ASSIGNMENT: What lines in the records below hold the string "mathbf"? Please show them.

*** Block opens ***

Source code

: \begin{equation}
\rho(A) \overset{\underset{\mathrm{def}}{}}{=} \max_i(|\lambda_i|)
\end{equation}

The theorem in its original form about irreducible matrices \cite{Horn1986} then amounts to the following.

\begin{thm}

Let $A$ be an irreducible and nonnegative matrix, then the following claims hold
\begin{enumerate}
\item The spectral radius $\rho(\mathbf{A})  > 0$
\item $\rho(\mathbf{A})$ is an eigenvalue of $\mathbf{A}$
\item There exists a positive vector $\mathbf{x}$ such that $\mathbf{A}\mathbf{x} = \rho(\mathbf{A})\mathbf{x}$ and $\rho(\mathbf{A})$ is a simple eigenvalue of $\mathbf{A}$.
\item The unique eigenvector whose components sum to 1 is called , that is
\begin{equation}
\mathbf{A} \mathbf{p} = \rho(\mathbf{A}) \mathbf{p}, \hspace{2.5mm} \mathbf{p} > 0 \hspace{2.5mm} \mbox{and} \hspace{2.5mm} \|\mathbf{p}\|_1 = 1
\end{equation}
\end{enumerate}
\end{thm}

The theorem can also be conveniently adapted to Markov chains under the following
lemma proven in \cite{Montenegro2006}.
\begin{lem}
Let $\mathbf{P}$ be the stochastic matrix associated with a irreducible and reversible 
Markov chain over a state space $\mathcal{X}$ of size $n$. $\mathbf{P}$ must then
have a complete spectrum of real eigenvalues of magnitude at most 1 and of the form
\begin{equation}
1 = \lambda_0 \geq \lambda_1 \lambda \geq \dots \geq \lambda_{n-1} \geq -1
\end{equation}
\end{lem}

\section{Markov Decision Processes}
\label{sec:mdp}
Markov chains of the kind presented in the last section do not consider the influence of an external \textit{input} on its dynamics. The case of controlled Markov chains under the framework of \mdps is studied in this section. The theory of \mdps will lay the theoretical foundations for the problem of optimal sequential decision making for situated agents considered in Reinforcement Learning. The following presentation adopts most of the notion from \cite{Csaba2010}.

*** Block closes ***

ANSWER TO THIS EXERCISE:
\item The spectral radius $\rho(\mathbf{A})  > 0$
\item $\rho(\mathbf{A})$ is an eigenvalue of $\mathbf{A}$
\item There exists a positive vector $\mathbf{x}$ such that $\mathbf{A}\mathbf{x} = \rho(\mathbf{A})\mathbf{x}$ and $\rho(\mathbf{A})$ is a simple eigenvalue of $\mathbf{A}$.
\mathbf{A} \mathbf{p} = \rho(\mathbf{A}) \mathbf{p}, \hspace{2.5mm} \mathbf{p} > 0 \hspace{2.5mm} \mbox{and} \hspace{2.5mm} \|\mathbf{p}\|_1 = 1
Let $\mathbf{P}$ be the stochastic matrix associated with a irreducible and reversible 
Markov chain over a state space $\mathcal{X}$ of size $n$. $\mathbf{P}$ must then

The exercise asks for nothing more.